### TO DO
Each line from the one holding "displacement; energy transition." to the last line below must be written out exactly, with no other output.

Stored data
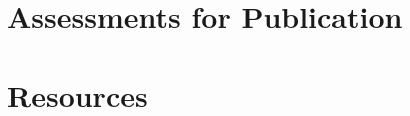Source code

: \documentclass{book}
\begin{document}
\appendix

\chapter{Assessments for Publication}
  \clearpage %
  \clearpage  %

\chapter{Resources}
  

 \clearpage%

\newif\ifbooknotes

\booknotesfalse

\ifbooknotes
\chapter{Book notes}
\clearpage
\clearpage
\clearpage
\clearpage
\clearpage
\clearpage
\clearpage
\clearpage


\else

\fi

\clearpage

\printglossaries

\nocite{*} %






\printindex
\end{document}
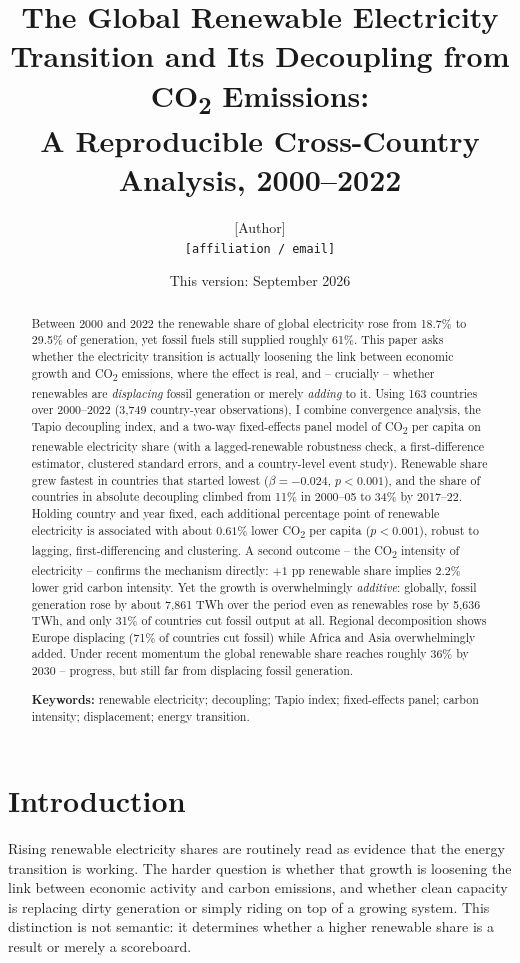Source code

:\documentclass[11pt]{article}
\title{The Global Renewable Electricity Transition and Its Decoupling from CO\textsubscript{2} Emissions:\\
A Reproducible Cross-Country Analysis, 2000--2022}
\author{[Author] \\ \texttt{[affiliation / email]}}
\date{This version: September 2026}
\begin{document}
\maketitle
\begin{abstract}
Between 2000 and 2022 the renewable share of global electricity rose from 18.7\% to 29.5\% of generation, yet fossil fuels still supplied roughly 61\%. This paper asks whether the electricity transition is actually loosening the link between economic growth and CO\textsubscript{2} emissions, where the effect is real, and -- crucially -- whether renewables are \emph{displacing} fossil generation or merely \emph{adding} to it. Using 163 countries over 2000--2022 (3,749 country-year observations), I combine convergence analysis, the Tapio decoupling index, and a two-way fixed-effects panel model of CO\textsubscript{2} per capita on renewable electricity share (with a lagged-renewable robustness check, a first-difference estimator, clustered standard errors, and a country-level event study). Renewable share grew fastest in countries that started lowest ($\beta=-0.024$, $p<0.001$), and the share of countries in absolute decoupling climbed from 11\% in 2000--05 to 34\% by 2017--22. Holding country and year fixed, each additional percentage point of renewable electricity is associated with about $0.61\%$ lower CO\textsubscript{2} per capita ($p<0.001$), robust to lagging, first-differencing and clustering. A second outcome -- the CO\textsubscript{2} intensity of electricity -- confirms the mechanism directly: $+1$ pp renewable share implies $2.2\%$ lower grid carbon intensity. Yet the growth is overwhelmingly \emph{additive}: globally, fossil generation rose by about 7,861 TWh over the period even as renewables rose by 5,636 TWh, and only 31\% of countries cut fossil output at all. Regional decomposition shows Europe displacing (71\% of countries cut fossil) while Africa and Asia overwhelmingly added. Under recent momentum the global renewable share reaches roughly 36\% by 2030 -- progress, but still far from displacing fossil generation.

\noindent\textbf{Keywords:} renewable electricity; decoupling; Tapio index; fixed-effects panel; carbon intensity; displacement; energy transition.
\end{abstract}

\section{Introduction}
Rising renewable electricity shares are routinely read as evidence that the energy transition is working. The harder question is whether that growth is loosening the link between economic activity and carbon emissions, and whether clean capacity is replacing dirty generation or simply riding on top of a growing system. This distinction is not semantic: it determines whether a higher renewable share is a result or merely a scoreboard.
\end{document}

### TASK RESPONSE
\noindent\textbf{Keywords:} renewable electricity; decoupling; Tapio index; fixed-effects panel; carbon intensity; displacement; energy transition.
\end{abstract}

\section{Introduction}
Rising renewable electricity shares are routinely read as evidence that the energy transition is working. The harder question is whether that growth is loosening the link between economic activity and carbon emissions, and whether clean capacity is replacing dirty generation or simply riding on top of a growing system. This distinction is not semantic: it determines whether a higher renewable share is a result or merely a scoreboard.
\end{document}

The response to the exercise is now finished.